このレビューはネタバレを含みます
野木亜希子作品キャラクターの集結作品であり、全く新しい作品。
過去作品のキャラクターたちが、ファンには嬉しい程度に、けれど物語の邪魔をしない程度に出てくる塩梅がとても良い…
中堂系、「く」の付く言葉で誤魔化そうとする割にあまりにも語彙がなさすぎる。
社畜の地獄の話だった。
親会社の闇も深いし、下請けの会社も地獄だし、さらにその下請けの過酷さもそう…しあわせな人たちが誰もいなかった…。
ドライバーの親子がいつひどい目にあってしまうのかとずっとドキドキしながら見ていた。何もなくて本当に良かった。
採算が合わないという点はどうかと思うものの、爆破にも耐えるような頑強な製品を作っていた企業は淘汰され、利益重視の製品が蔓延っていく世の中…
孔にとって二番手として働くデリファスは天国だったけれど、筆頭となってしまった今、彼にとってそこは天国ではなくなってしまった。

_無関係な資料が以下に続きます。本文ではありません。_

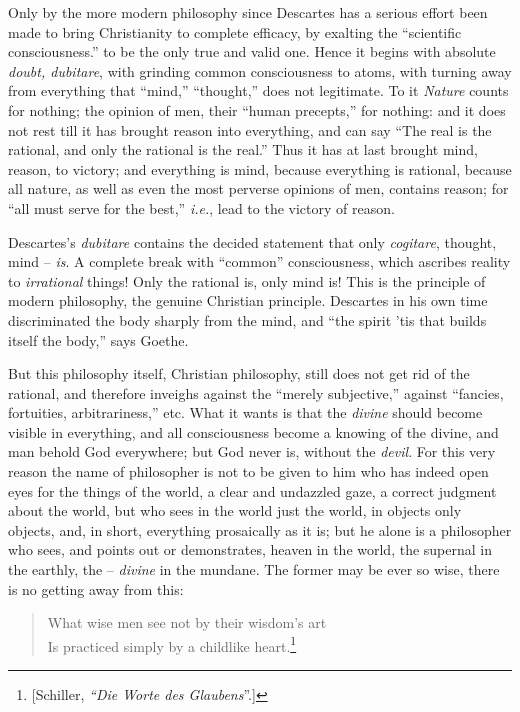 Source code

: \documentclass[12pt,a4paper]{book}
\begin{document}
Only by the more modern philosophy since Descartes has a serious effort been 
made to bring Christianity to complete efficacy, by exalting the ``scientific 
consciousness.'' to be the only true and valid one. Hence it begins with 
absolute \textit{doubt, dubitare}, with grinding common consciousness to 
atoms, with turning away from everything that ``mind,'' ``thought,'' does 
not legitimate. To it \textit{Nature} counts for nothing; the opinion of men, 
their ``human precepts,'' for nothing: and it does not rest till it has 
brought reason into everything, and can say ``The real is the rational, and 
only the rational is the real.'' Thus it has at last brought mind, reason, to 
victory; and everything is mind, because everything is rational, because all 
nature, as well as even the most perverse opinions of men, contains reason; 
for ``all must serve for the best,'' \textit{i.e.}, lead to the victory of 
reason.

Descartes's \textit{dubitare} contains the decided statement that only 
\textit{cogitare}, thought, mind -- \textit{is}. A complete break with 
``common'' consciousness, which ascribes reality to \textit{irrational} 
things! Only the rational is, only mind is! This is the principle of modern 
philosophy, the genuine Christian principle. Descartes in his own time 
discriminated the body sharply from the mind, and ``the spirit 'tis that 
builds itself the body,'' says Goethe.

But this philosophy itself, Christian philosophy, still does not get rid of 
the rational, and therefore inveighs against the ``merely subjective,'' 
against ``fancies, fortuities, arbitrariness,'' etc. What it wants is that 
the \textit{divine} should become visible in everything, and all consciousness 
become a knowing of the divine, and man behold God everywhere; but God never 
is, without the \textit{devil}. For this very reason the name of philosopher 
is not to be given to him who has indeed open eyes for the things of the 
world, a clear and undazzled gaze, a correct judgment about the world, but who 
sees in the world just the world, in objects only objects, and, in short, 
everything prosaically as it is; but he alone is a philosopher who sees, and 
points out or demonstrates, heaven in the world, the supernal in the earthly, 
the -- \textit{divine} in the mundane. The former may be ever so wise, there 
is no getting away from this:

\begin{quotation}

\noindent{}What wise men see not by their wisdom's art\\
 Is practiced simply by a childlike heart.\footnote{[Schiller, \textit{``Die 
Worte des Glaubens}''.]}\end{quotation}
\end{document}
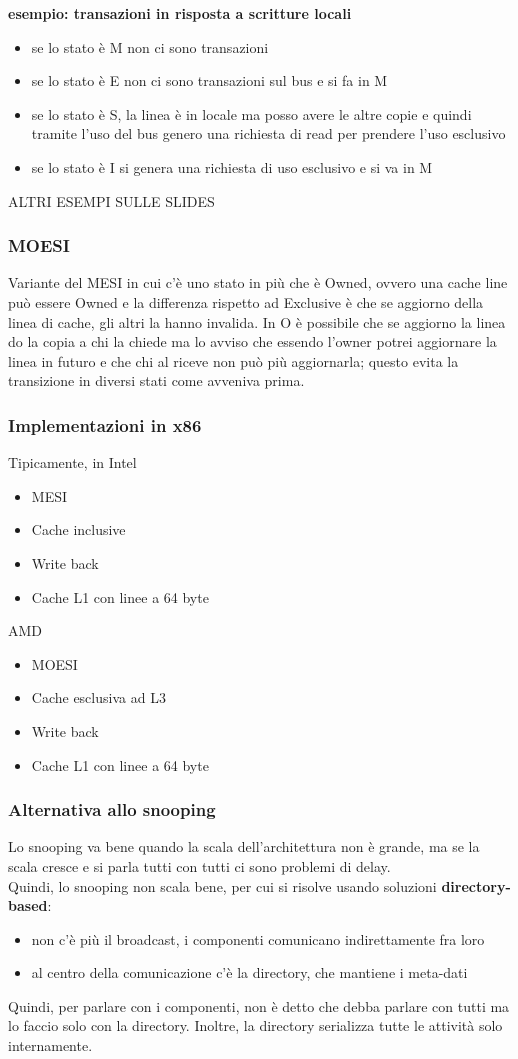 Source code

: \documentclass[12pt, oneside]{extbook}
\begin{document}
\textbf{esempio: transazioni in risposta a scritture locali}\\
\begin{itemize}
\item se lo stato è M non ci sono transazioni
\item se lo stato è E non ci sono transazioni sul bus e si fa in M
\item se lo stato è S, la linea è in locale ma posso avere le altre copie e quindi tramite l'uso del bus genero una richiesta di read per prendere l'uso esclusivo
\item se lo stato è I si genera una richiesta di uso esclusivo e si va in M
\end{itemize}
ALTRI ESEMPI SULLE SLIDES
\subsubsection{MOESI}
Variante del MESI in cui c'è uno stato in più che è Owned, ovvero una cache line può essere Owned e la differenza rispetto ad Exclusive è che se aggiorno della linea di cache, gli altri la hanno invalida. In O è possibile che se aggiorno la linea do la copia a chi la chiede ma lo avviso che essendo l'owner potrei aggiornare la linea in futuro e che chi al riceve non può più aggiornarla; questo evita la transizione in diversi stati come avveniva prima.
\subsubsection{Implementazioni in x86}
Tipicamente, in Intel
\begin{itemize}
\item MESI
\item Cache inclusive
\item Write back
\item Cache L1 con linee a 64 byte
\end{itemize}
AMD
\begin{itemize}
\item MOESI
\item Cache esclusiva ad L3
\item Write back
\item Cache L1 con linee a 64 byte
\end{itemize}
\subsubsection{Alternativa allo snooping}
Lo snooping va bene quando la scala dell'architettura non è grande, ma se la scala cresce e si parla tutti con tutti ci sono problemi di delay.\\ Quindi, lo snooping non scala bene, per cui si risolve usando soluzioni \textbf{directory-based}:
\begin{itemize}
\item non c'è più il broadcast, i componenti comunicano indirettamente fra loro
\item al centro della comunicazione c'è la directory, che mantiene i meta-dati
\end{itemize}
Quindi, per parlare con i componenti, non è detto che debba parlare con tutti ma lo faccio solo con la directory. Inoltre, la directory serializza tutte le attività solo internamente.
\end{document}
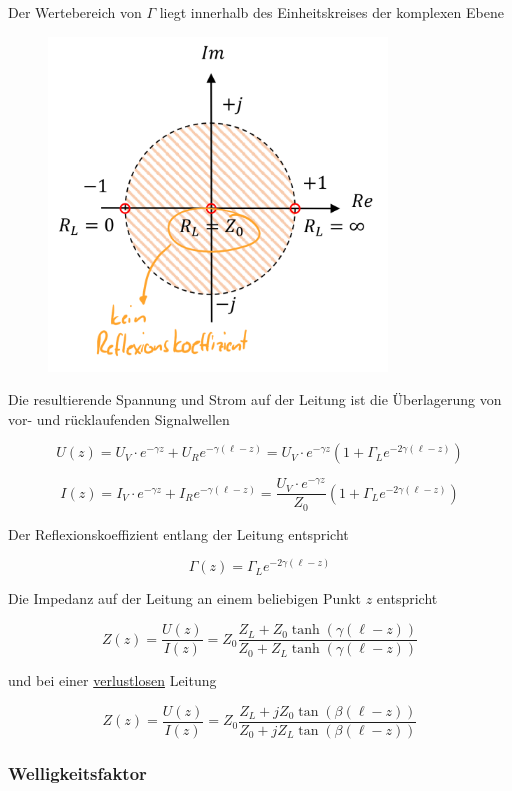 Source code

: \documentclass[
  10pt,
  a4paper,
  german]{article}
\numberwithin{equation}{section}
\begin{document}
Der Wertebereich von \(\Gamma\) liegt innerhalb des Einheitskreises der
komplexen Ebene

\begin{figure}[H]

{\centering \includegraphics[width=9cm,height=\textheight]{images/03_Reflexionskoeffizient.png}

}

\end{figure}

Die resultierende Spannung und Strom auf der Leitung ist die
Überlagerung von vor- und rücklaufenden Signalwellen

\[
U(z)=U_V\cdot e^{-\gamma z}+U_Re^{-\gamma(\ell-z)}=U_V\cdot e^{-\gamma z}(1+\Gamma_Le^{-2\gamma(\ell-z)})
\]

\[
I(z)=I_V\cdot e^{-\gamma z}+I_Re^{-\gamma(\ell-z)}=\frac{U_V\cdot e^{-\gamma z}}{Z_0}(1+\Gamma_Le^{-2\gamma(\ell-z)})
\]

Der Reflexionskoeffizient entlang der Leitung entspricht

\[
\Gamma(z)=\Gamma_L e^{-2\gamma(\ell-z)}
\]

Die Impedanz auf der Leitung an einem beliebigen Punkt \(z\) entspricht

\[
Z(z)=\frac{U(z)}{I(z)}=Z_0\frac{Z_L+Z_0\tanh(\gamma(\ell-z))}{Z_0+Z_L\tanh(\gamma(\ell-z))}
\]

und bei einer \ul{verlustlosen} Leitung

\[
Z(z)=\frac{U(z)}{I(z)}=Z_0\frac{Z_L+jZ_0\tan(\beta(\ell-z))}{Z_0+jZ_L\tan(\beta(\ell-z))}
\]

\hypertarget{welligkeitsfaktor}{%
\subsubsection{Welligkeitsfaktor}\label{welligkeitsfaktor}}
\end{document}
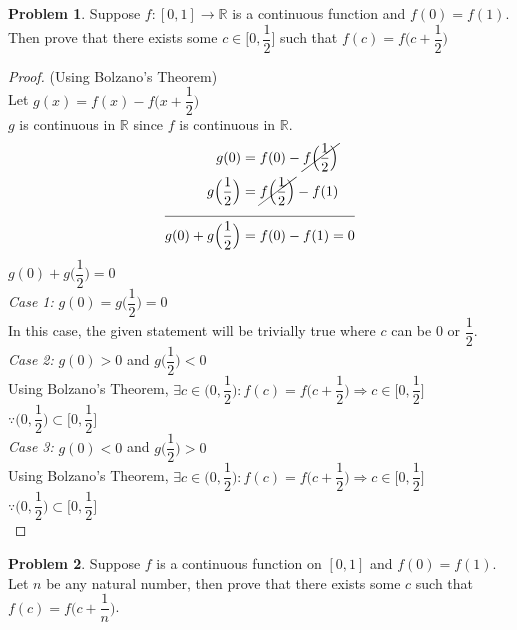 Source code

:\documentclass[14]{article}
\theoremstyle{definition}
\newtheorem{prob}{Problem}
\begin{document}
\begin{prob}
Suppose $f:[0, 1] \to \mathbb{R}$ is a continuous function and $f(0) = f(1)$. Then prove that there exists some $c \in \Big[0, \dfrac{1}{2}\Big]$ such that $f(c) = f\Big(c + \dfrac{1}{2}\Big)$
\begin{proof} (Using Bolzano's Theorem)\\
Let $g(x) = f(x) - f\Big(x + \dfrac{1}{2}\Big)$\\
$g$ is continuous in $\mathbb{R}$ since $f$ is continuous in $\mathbb{R}$.\\
\begin{align}
g(0) &= f(0) - \cancel{f\Big(\dfrac{1}{2}\Big)}\\
g\Big(\dfrac{1}{2}\Big) &= \cancel{f\Big(\dfrac{1}{2}\Big)} - f(1)\\
\cline{1-2}
g(0)+g\Big(\dfrac{1}{2}\Big) &= f(0) - f(1) = 0
\end{align}
$g(0)+g\Big(\dfrac{1}{2}\Big) = 0$\\
\textit{Case 1:} $g(0)=g\Big(\dfrac{1}{2}\Big) = 0$\\
In this case, the given statement will be trivially true where $c$ can be $0$ or $\dfrac{1}{2}$.\\
\textit{Case 2:} $g(0) > 0$ and $g\Big(\dfrac{1}{2}\Big) < 0$\\
Using Bolzano's Theorem, $\exists c \in \Big(0, \dfrac{1}{2}\Big) : f(c) = f\Big(c + \dfrac{1}{2}\Big) \Rightarrow c \in \Big[0, \dfrac{1}{2}\Big]\;\;\;\;\;\;\;\;\;\;$ $\because \Big(0, \dfrac{1}{2}\Big) \subset \Big[0, \dfrac{1}{2}\Big] $\\
\textit{Case 3:} $g(0) < 0$ and $g\Big(\dfrac{1}{2}\Big) > 0$\\
Using Bolzano's Theorem, $\exists c \in \Big(0, \dfrac{1}{2}\Big) : f(c) = f\Big(c + \dfrac{1}{2}\Big) \Rightarrow c \in \Big[0, \dfrac{1}{2}\Big]\;\;\;\;\;\;\;\;\;\;$ $\because \Big(0, \dfrac{1}{2}\Big) \subset \Big[0, \dfrac{1}{2}\Big] $\\
\end{proof}
\end{prob}
\pagebreak
\begin{prob}
Suppose $f$ is a continuous function on $[0, 1]$ and $f(0) = f(1)$. Let $n$ be any natural number, then prove that there exists some $c$ such that $f(c) = f\Big(c + \dfrac{1}{n}\Big)$.
\end{prob}
\end{document}
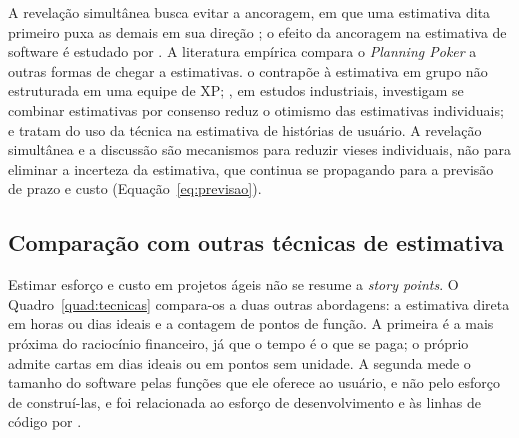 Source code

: A revelação simultânea busca evitar a ancoragem, em que uma estimativa dita
primeiro puxa as demais em sua direção \cite{mountaingoatpoker}; o efeito da
ancoragem na estimativa de software é estudado por . A
literatura empírica compara o \textit{Planning Poker} a outras formas de chegar
a estimativas.  o contrapõe à estimativa em grupo não
estruturada em uma equipe de XP; , em estudos
industriais, investigam se combinar estimativas por consenso reduz o otimismo
das estimativas individuais; e  tratam do uso da técnica
na estimativa de histórias de usuário. A revelação simultânea e a discussão são
mecanismos para reduzir vieses individuais, não para eliminar a incerteza da
estimativa, que continua se propagando para a previsão de prazo e custo
(Equação~\ref{eq:previsao}).

\subsection{Comparação com outras técnicas de estimativa}
\label{sub:comparacao}

Estimar esforço e custo em projetos ágeis não se resume a \textit{story
points}. O Quadro~\ref{quad:tecnicas} compara-os a duas outras abordagens: a
estimativa direta em horas ou dias ideais e a contagem de pontos de função. A
primeira é a mais próxima do raciocínio financeiro, já que o tempo é o que se
paga; o próprio  admite cartas em dias ideais ou em
pontos sem unidade. A segunda mede o tamanho do software pelas funções que ele
oferece ao usuário, e não pelo esforço de construí-las, e foi relacionada ao
esforço de desenvolvimento e às linhas de código por .

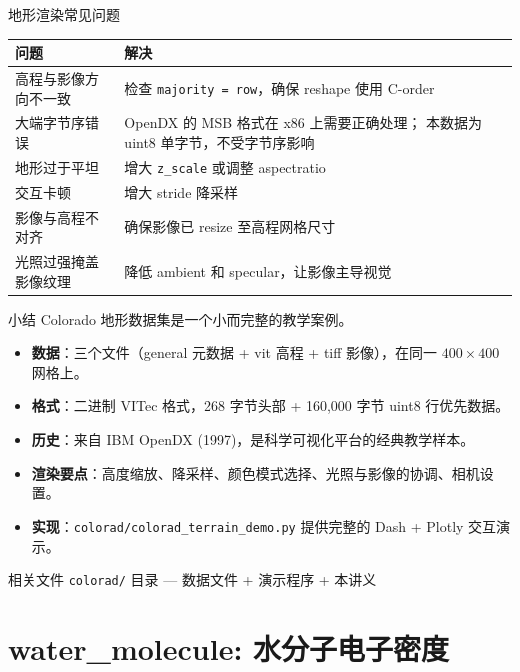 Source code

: \documentclass[aspectratio=169,11pt]{ctexbeamer}
\begin{document}
\begin{frame}{地形渲染常见问题}

  \begin{table}
    \centering
    \begin{tabularx}{\linewidth}{lX}
      \toprule
      问题 & 解决 \\
      \midrule
      高程与影像方向不一致 & 检查 \texttt{majority = row}，确保 reshape 使用 C-order \\
      大端字节序错误 & OpenDX 的 MSB 格式在 x86 上需要正确处理；
                         本数据为 uint8 单字节，不受字节序影响 \\
      地形过于平坦 & 增大 \texttt{z\_scale} 或调整 aspectratio \\
      交互卡顿 & 增大 stride 降采样 \\
      影像与高程不对齐 & 确保影像已 resize 至高程网格尺寸 \\
      光照过强掩盖影像纹理 & 降低 ambient 和 specular，让影像主导视觉 \\
      \bottomrule
    \end{tabularx}
  \end{table}
\end{frame}

\begin{frame}{小结}
  Colorado 地形数据集是一个小而完整的教学案例。

  \begin{itemize}
    \item \textbf{数据}：三个文件（general 元数据 + vit 高程 + tiff 影像），在同一 $400\times400$ 网格上。
    \item \textbf{格式}：二进制 VITec 格式，268 字节头部 + 160,000 字节 uint8 行优先数据。
    \item \textbf{历史}：来自 IBM OpenDX (1997)，是科学可视化平台的经典教学样本。
    \item \textbf{渲染要点}：高度缩放、降采样、颜色模式选择、光照与影像的协调、相机设置。
    \item \textbf{实现}：\texttt{colorad/colorad\_terrain\_demo.py} 提供完整的 Dash + Plotly 交互演示。
  \end{itemize}

  \begin{block}{相关文件}
    \texttt{colorad/} 目录 — 数据文件 + 演示程序 + 本讲义
  \end{block}
\end{frame}

\part{water\_molecule: 水分子电子密度}
\end{document}
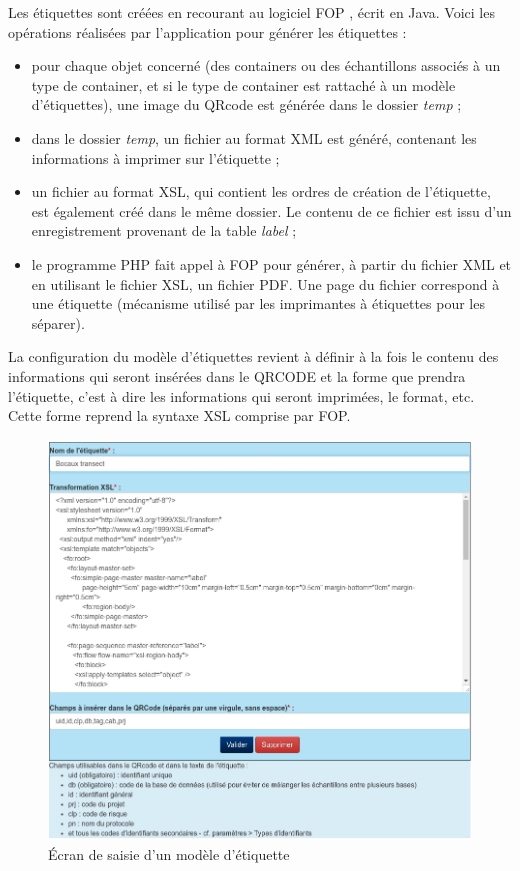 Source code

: Les étiquettes sont créées en recourant au logiciel FOP \cite{fop}, écrit en Java. Voici les opérations réalisées par l'application pour générer les étiquettes :
\begin{itemize}
\item pour chaque objet concerné (des containers ou des échantillons associés à un type de container, et si le type de container est rattaché à un modèle d'étiquettes), une image du QRcode est générée dans le dossier \textit{temp} ;
\item dans le dossier \textit{temp}, un fichier au format XML est généré, contenant les informations à imprimer sur l'étiquette ;
\item un fichier au format XSL, qui contient les ordres de création de l'étiquette, est également créé dans le même dossier. Le contenu de ce fichier est issu d'un enregistrement provenant de la table \textit{label} ;
\item le programme PHP fait appel à FOP pour générer, à partir du fichier XML et en utilisant le fichier XSL, un fichier PDF. Une page du fichier correspond à une étiquette (mécanisme utilisé par les imprimantes à étiquettes pour les séparer).
\end{itemize}

La configuration du modèle d'étiquettes revient à définir à la fois le contenu des informations qui seront insérées dans le QRCODE et la forme que prendra l'étiquette, c'est à dire les informations qui seront imprimées, le format, etc. Cette forme reprend la syntaxe XSL comprise par FOP.

\begin{figure}[H]
\includegraphics[width=\linewidth]{images/label}
\caption{Écran de saisie d'un modèle d'étiquette}
\end{figure}

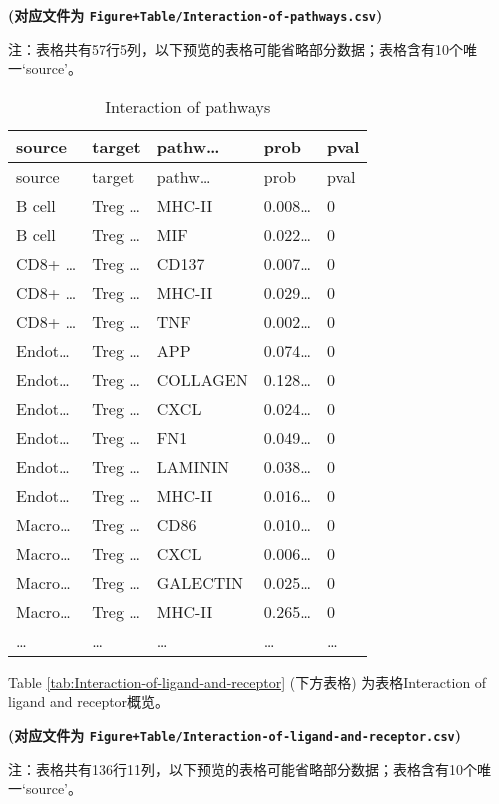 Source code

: \documentclass[
]{article}
\begin{document}
\textbf{(对应文件为 \texttt{Figure+Table/Interaction-of-pathways.csv})}

\begin{center}\begin{tcolorbox}[colback=gray!10, colframe=gray!50, width=0.9\linewidth, arc=1mm, boxrule=0.5pt]注：表格共有57行5列，以下预览的表格可能省略部分数据；表格含有10个唯一`source'。
\end{tcolorbox}
\end{center}

\begin{longtable}[]{@{}lllll@{}}
\caption{\label{tab:Interaction-of-pathways}Interaction of pathways}\tabularnewline
\toprule
source & target & pathw\ldots{} & prob & pval\tabularnewline
\midrule
\endfirsthead
\toprule
source & target & pathw\ldots{} & prob & pval\tabularnewline
\midrule
\endhead
B cell & Treg \ldots{} & MHC-II & 0.008\ldots{} & 0\tabularnewline
B cell & Treg \ldots{} & MIF & 0.022\ldots{} & 0\tabularnewline
CD8+ \ldots{} & Treg \ldots{} & CD137 & 0.007\ldots{} & 0\tabularnewline
CD8+ \ldots{} & Treg \ldots{} & MHC-II & 0.029\ldots{} & 0\tabularnewline
CD8+ \ldots{} & Treg \ldots{} & TNF & 0.002\ldots{} & 0\tabularnewline
Endot\ldots{} & Treg \ldots{} & APP & 0.074\ldots{} & 0\tabularnewline
Endot\ldots{} & Treg \ldots{} & COLLAGEN & 0.128\ldots{} & 0\tabularnewline
Endot\ldots{} & Treg \ldots{} & CXCL & 0.024\ldots{} & 0\tabularnewline
Endot\ldots{} & Treg \ldots{} & FN1 & 0.049\ldots{} & 0\tabularnewline
Endot\ldots{} & Treg \ldots{} & LAMININ & 0.038\ldots{} & 0\tabularnewline
Endot\ldots{} & Treg \ldots{} & MHC-II & 0.016\ldots{} & 0\tabularnewline
Macro\ldots{} & Treg \ldots{} & CD86 & 0.010\ldots{} & 0\tabularnewline
Macro\ldots{} & Treg \ldots{} & CXCL & 0.006\ldots{} & 0\tabularnewline
Macro\ldots{} & Treg \ldots{} & GALECTIN & 0.025\ldots{} & 0\tabularnewline
Macro\ldots{} & Treg \ldots{} & MHC-II & 0.265\ldots{} & 0\tabularnewline
\ldots{} & \ldots{} & \ldots{} & \ldots{} & \ldots{}\tabularnewline
\bottomrule
\end{longtable}

Table \ref{tab:Interaction-of-ligand-and-receptor} (下方表格) 为表格Interaction of ligand and receptor概览。

\textbf{(对应文件为 \texttt{Figure+Table/Interaction-of-ligand-and-receptor.csv})}

\begin{center}\begin{tcolorbox}[colback=gray!10, colframe=gray!50, width=0.9\linewidth, arc=1mm, boxrule=0.5pt]注：表格共有136行11列，以下预览的表格可能省略部分数据；表格含有10个唯一`source'。
\end{tcolorbox}
\end{center}
\end{document}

きっとこれから下請けの賃上げによるしわ寄せを背負うはめになるし、本社はやり方を変えることだってないだろうし、エレナはやることやって解放感に満ちているだろうけれど、彼女の行いによって更なる地獄が待ち受けているのだろうことが想像出来てしまう終わり方でやるせない…。
運送会社も一矢報いたとはいえ強い企業におさえつけられていることは変わりないし、ドライバーたちも別にこれで生活が変わるわけでもない。一時的にやってやったぞ!という達成感はあるかもしれないけれど、結局もとに戻ってしまうんだよな……第二第三の山崎が出てくる可能性は全然消えてない…
ストーリーはめちゃくちゃ良かったし脚本も素直に好き!!といえる作品なんだけど、うっかり自己投影しながら見ちゃなんねえ映画だな…と感じた。